Thursday, October 5, 2017

moon


Got home after a long day just as the sun was setting, the nearly full moon was rising over the mountains in the east. Of course I wanted to get a photo (which didn't work out on my phone) so I waited for the moon to clear the line of oak trees along one of the lower fields. I could see the moon through the leaves which somehow accentuated the sense of motion as the moon kept rising. But in reality, of course, the moon isn't rising. What I was seeing was the effects of the revolving of planet Earth, and because of the interplay between the moon and the tree leaves, the feeling of spinning through space was stark. The moon wasn't moving, I was. I felt that I better grab on to something. The full moon, the "Harvest" moon is tonight.

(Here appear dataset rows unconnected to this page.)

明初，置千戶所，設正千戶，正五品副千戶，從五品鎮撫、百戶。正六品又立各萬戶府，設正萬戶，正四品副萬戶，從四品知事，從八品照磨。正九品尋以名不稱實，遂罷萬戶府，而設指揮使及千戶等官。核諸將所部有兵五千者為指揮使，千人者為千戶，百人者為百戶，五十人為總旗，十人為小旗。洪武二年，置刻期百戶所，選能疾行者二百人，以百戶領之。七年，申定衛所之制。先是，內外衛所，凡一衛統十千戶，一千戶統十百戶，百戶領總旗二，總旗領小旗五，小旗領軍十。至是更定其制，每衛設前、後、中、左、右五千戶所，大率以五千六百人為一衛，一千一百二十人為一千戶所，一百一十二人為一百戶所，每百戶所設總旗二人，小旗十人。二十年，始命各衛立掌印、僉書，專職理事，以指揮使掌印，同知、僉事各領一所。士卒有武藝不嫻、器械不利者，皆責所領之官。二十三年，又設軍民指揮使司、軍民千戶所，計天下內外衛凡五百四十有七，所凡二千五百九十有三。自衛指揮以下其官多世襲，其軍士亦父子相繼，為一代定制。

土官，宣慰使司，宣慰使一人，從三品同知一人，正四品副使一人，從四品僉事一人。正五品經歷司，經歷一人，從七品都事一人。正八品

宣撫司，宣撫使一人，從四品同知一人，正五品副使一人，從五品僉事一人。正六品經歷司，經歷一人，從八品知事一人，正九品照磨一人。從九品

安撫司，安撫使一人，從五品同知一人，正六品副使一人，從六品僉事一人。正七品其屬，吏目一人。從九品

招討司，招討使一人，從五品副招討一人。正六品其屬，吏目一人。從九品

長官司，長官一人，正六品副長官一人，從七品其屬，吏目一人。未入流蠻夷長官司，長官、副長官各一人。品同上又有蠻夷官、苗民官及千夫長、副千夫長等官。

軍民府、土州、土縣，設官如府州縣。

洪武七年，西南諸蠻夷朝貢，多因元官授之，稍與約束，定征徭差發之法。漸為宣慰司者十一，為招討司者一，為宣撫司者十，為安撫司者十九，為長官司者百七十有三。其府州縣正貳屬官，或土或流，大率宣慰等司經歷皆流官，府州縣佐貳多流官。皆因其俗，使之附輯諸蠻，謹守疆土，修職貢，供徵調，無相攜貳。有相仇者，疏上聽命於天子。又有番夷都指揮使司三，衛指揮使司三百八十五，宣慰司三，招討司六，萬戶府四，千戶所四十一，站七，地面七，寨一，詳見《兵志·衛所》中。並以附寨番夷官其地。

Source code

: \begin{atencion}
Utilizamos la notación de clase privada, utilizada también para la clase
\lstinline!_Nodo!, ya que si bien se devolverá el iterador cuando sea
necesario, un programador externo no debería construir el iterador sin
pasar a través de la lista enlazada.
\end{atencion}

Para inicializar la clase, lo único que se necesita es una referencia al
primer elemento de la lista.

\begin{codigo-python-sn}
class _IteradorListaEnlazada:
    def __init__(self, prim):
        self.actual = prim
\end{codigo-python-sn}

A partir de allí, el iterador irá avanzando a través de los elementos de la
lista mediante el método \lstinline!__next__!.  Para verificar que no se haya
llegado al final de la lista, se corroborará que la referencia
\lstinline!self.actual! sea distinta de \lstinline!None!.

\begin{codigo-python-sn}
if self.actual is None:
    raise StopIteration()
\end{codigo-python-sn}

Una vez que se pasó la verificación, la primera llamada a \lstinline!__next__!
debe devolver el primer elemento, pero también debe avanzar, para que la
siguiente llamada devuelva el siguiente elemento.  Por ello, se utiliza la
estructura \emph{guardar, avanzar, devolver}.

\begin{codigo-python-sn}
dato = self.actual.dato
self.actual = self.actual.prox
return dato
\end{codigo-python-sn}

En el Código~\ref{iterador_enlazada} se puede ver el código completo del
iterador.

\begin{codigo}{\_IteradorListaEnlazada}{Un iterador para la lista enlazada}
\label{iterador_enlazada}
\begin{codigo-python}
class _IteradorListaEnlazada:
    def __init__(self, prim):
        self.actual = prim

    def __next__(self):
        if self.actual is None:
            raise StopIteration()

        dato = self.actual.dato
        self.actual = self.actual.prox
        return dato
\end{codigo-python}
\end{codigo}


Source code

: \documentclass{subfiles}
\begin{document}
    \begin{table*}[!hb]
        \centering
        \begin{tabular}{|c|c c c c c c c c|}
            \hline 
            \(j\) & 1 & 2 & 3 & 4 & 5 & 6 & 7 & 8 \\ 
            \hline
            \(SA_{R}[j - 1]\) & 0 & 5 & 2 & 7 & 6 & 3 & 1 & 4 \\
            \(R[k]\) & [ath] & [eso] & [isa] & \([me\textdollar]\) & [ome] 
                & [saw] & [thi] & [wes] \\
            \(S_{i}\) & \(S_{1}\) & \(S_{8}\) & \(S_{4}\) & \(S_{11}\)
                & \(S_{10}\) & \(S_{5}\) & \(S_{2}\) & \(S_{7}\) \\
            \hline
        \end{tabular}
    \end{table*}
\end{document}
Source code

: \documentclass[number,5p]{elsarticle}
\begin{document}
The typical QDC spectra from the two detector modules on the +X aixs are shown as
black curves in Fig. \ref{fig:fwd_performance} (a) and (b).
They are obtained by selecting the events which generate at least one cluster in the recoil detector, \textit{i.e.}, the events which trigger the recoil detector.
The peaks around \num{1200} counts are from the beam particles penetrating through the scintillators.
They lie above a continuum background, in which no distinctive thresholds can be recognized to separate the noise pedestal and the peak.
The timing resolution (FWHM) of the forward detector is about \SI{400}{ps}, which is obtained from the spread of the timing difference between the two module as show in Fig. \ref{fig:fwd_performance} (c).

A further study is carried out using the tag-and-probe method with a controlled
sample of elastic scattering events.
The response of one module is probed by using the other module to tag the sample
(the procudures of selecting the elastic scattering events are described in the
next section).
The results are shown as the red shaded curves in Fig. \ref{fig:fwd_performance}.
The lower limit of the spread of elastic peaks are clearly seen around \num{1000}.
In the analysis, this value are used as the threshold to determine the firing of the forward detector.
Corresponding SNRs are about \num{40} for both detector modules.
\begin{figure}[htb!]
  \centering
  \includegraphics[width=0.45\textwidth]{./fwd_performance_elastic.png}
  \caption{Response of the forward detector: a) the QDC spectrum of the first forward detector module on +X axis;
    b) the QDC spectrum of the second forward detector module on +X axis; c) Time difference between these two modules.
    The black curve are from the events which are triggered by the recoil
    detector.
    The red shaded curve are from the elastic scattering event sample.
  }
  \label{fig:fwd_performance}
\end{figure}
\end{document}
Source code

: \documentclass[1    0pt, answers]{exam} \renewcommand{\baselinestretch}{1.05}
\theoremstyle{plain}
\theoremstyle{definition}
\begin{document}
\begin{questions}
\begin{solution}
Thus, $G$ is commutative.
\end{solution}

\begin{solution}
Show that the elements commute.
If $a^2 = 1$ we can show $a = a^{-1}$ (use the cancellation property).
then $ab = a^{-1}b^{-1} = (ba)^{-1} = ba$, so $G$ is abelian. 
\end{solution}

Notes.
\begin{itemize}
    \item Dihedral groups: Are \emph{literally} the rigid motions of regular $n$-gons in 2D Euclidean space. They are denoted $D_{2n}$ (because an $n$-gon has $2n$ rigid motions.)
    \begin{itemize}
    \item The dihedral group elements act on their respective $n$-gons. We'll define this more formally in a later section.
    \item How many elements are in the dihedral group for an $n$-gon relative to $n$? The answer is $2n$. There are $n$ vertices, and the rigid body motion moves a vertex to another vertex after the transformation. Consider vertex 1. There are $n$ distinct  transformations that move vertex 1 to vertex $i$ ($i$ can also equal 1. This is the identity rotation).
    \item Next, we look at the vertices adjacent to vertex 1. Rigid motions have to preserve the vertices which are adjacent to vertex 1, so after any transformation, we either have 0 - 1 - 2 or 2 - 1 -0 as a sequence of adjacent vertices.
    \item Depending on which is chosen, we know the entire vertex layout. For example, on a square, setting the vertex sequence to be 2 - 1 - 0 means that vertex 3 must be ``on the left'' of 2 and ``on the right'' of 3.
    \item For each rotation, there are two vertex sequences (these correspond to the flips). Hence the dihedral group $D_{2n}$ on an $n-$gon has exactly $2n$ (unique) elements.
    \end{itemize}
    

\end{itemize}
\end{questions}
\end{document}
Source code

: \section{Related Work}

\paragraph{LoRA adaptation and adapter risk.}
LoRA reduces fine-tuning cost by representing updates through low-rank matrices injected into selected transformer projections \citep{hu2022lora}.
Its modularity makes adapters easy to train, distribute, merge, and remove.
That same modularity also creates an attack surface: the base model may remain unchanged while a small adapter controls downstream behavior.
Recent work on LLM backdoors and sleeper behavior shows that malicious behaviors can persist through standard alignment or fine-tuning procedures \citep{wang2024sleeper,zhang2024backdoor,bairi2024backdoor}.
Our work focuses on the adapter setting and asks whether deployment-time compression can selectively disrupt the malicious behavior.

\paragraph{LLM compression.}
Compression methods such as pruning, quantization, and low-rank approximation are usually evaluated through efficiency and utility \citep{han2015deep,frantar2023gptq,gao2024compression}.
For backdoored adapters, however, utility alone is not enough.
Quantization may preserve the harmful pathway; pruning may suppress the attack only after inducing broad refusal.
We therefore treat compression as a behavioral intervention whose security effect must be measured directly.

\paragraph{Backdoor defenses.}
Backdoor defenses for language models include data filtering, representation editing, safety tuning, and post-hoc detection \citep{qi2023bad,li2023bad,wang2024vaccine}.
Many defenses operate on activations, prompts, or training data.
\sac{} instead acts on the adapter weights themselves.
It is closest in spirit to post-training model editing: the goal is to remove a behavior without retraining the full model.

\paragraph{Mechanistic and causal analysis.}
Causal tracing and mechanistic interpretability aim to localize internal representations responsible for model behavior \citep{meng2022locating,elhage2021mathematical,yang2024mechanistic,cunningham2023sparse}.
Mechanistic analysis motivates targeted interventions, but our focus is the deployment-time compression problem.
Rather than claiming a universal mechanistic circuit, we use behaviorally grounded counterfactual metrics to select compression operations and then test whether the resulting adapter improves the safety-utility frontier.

As we walked homeward across the fields, the sun dropped and lay like a great golden globe in the low west. While it hung there, the moon rose in the east, as big as a cart-wheel, pale silver and streaked with rose color, thin as a bubble or a ghost moon. For five, perhaps ten minutes, the  two luminaries confronted each other across the level land, resting on opposite edges of the world.
In that singular light, every little tree and shock of wheat, every sunflower stalk and clump of snow-on-the-mountain, drew itself up high and pointed; the very clods and furrows in the fields seemed to stand up sharply. I felt the old  pull of the earth, the solemn magic that comes out of those fields at nightfall. I wished I could be a little boy again, and that my way could end there.